Q2) Provide a brief explanation for any unused note items as to why they were not added back or deducted from the above calculation in Question 1.

Q3) Calculate Splinko's minimum taxable income under Division C for the year ended September 30, 2021, using your answer in Question 1 as your starting point.

Question 2

The following data summarizes the operations of Milky Way Corporation for its taxation year ended October 31, 2021:

Loss from business

$(95,000)

Dividend income from taxable Canadian corporations

22,500

Taxable capital gains

6,250

Allowable capital losses

(4,375)

Donations to registered charities

(3,500)

The corporation had the following carry forward balances:

Donations made in 2018 to registered charities                              950

Net capital losses which arose in 2016                                          6,000

Required:

Compute the corporation's taxable income for its 2021 taxation year and the balances available for carry forward to 2022 for all relevant accounts.

Show all calculations whether or not necessary to the final answer.

Question 3

OpenText Corporation ("OpenText") is a Canadian public company that develops and sells enterprise information in management software.
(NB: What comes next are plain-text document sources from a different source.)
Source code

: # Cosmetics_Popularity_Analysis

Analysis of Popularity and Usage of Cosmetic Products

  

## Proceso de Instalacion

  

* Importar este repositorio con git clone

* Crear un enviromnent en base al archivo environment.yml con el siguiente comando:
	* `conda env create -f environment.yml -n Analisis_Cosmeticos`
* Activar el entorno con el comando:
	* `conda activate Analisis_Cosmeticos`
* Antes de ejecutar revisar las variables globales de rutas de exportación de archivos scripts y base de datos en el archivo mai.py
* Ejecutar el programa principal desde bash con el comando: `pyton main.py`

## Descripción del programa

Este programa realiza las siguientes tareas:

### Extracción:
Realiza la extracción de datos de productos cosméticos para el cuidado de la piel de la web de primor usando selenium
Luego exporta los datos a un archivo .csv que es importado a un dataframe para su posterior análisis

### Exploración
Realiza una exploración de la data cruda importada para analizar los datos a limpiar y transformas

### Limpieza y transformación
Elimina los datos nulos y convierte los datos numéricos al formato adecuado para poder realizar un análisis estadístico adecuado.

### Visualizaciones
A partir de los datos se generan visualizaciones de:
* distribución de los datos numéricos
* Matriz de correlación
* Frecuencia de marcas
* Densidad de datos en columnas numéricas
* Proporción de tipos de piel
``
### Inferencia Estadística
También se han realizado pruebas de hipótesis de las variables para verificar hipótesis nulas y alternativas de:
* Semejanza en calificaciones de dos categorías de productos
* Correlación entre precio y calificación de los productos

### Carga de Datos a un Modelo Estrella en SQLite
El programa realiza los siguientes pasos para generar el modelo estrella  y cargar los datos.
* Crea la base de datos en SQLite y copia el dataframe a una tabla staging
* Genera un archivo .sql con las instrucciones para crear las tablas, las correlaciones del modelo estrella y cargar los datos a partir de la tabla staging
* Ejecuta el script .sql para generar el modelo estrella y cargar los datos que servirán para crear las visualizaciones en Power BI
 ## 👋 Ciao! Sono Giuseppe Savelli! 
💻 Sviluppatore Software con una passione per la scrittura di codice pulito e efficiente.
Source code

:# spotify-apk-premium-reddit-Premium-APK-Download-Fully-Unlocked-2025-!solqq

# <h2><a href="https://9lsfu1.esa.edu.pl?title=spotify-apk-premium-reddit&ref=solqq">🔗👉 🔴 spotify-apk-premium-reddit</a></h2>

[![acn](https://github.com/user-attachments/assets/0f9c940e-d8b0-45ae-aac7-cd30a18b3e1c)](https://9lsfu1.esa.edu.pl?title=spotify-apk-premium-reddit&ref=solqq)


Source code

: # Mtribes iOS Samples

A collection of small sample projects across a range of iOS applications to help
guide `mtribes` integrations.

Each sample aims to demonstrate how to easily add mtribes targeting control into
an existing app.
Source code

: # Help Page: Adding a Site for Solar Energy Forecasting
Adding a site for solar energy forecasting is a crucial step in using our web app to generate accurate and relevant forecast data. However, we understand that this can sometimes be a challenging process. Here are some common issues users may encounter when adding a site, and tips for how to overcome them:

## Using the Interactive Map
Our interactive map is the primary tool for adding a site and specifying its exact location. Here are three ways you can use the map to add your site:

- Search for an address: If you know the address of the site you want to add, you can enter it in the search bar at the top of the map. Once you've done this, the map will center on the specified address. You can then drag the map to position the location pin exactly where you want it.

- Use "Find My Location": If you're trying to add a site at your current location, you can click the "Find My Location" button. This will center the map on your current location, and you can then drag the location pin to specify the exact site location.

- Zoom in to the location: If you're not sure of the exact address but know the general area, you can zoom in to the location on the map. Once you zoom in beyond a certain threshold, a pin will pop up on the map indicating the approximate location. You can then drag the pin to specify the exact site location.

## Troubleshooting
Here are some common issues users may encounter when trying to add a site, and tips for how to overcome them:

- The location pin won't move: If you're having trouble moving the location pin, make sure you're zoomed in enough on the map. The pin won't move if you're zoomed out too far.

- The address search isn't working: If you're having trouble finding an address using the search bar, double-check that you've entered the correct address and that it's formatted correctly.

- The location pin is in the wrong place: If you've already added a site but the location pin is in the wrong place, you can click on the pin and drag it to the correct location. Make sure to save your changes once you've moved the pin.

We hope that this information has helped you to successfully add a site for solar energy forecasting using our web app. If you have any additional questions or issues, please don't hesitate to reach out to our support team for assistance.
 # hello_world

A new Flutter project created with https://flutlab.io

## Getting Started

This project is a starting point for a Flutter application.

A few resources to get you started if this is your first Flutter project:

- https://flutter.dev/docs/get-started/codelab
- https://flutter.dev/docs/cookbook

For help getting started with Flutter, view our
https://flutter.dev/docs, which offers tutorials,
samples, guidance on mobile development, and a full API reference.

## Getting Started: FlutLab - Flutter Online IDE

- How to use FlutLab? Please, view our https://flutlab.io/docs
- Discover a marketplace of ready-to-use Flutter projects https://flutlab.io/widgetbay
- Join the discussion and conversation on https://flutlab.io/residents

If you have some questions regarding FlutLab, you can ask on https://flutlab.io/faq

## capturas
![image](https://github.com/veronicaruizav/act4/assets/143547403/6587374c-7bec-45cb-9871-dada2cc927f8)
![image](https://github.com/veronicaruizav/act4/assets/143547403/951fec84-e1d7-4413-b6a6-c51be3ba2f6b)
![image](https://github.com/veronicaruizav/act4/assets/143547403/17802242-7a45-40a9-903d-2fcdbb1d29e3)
OpenText has its head office in Waterloo, Ontario. For its fiscal year ended December 31, 2021, the corporation had correctly calculated its income for tax purposes under division B as follows:

Canadian operating profits

$455,000

Foreign: income before tax from U.S. branch in C$ (Note 1)

42,000

Interest income on outstanding A/R

3,300

Royalty income (Note 2)

12,200

Dividends from taxable Canadian corporations

                                   21,000

Division B income for tax purposes

                               $533,500

Notes:
1) Foreign income tax was paid in the amount of C$13,063 on this income.
2) The royalty income resulted from an arrangement made on the use of intellectual property. This has been determined to be property income.
Additional information:
A) OpenText has an unused business foreign tax credit carried forward from 2020 of $7,500
B) OpenText made charitable donations of $8,500 during the year
C) The corporation has permanent establishments in Ontario, British Columbia and New York. Its gross revenues, salary and wages, operating profit and gross asset values are as follows:

 

Gross

Revenue

 

Payroll

Operating

Profit

Gross Asset

Value

Location

($000's)

($000's)

($000's)

($000's)

Ontario

2,850

2,225

229

3,750

British Columbia

2,200

1,050

216

1,200

New York

620

130

48

650

Totals

5,670

3,405

493

5,600

Required

Q1) Calculate taxable income under Division C of the ITA.

Q2) Calculate the federal and provincial taxes payable. Show your calculations for all components of the corporate tax liability. Assume a provincial tax rate in British Columbia and Ontario of 12%.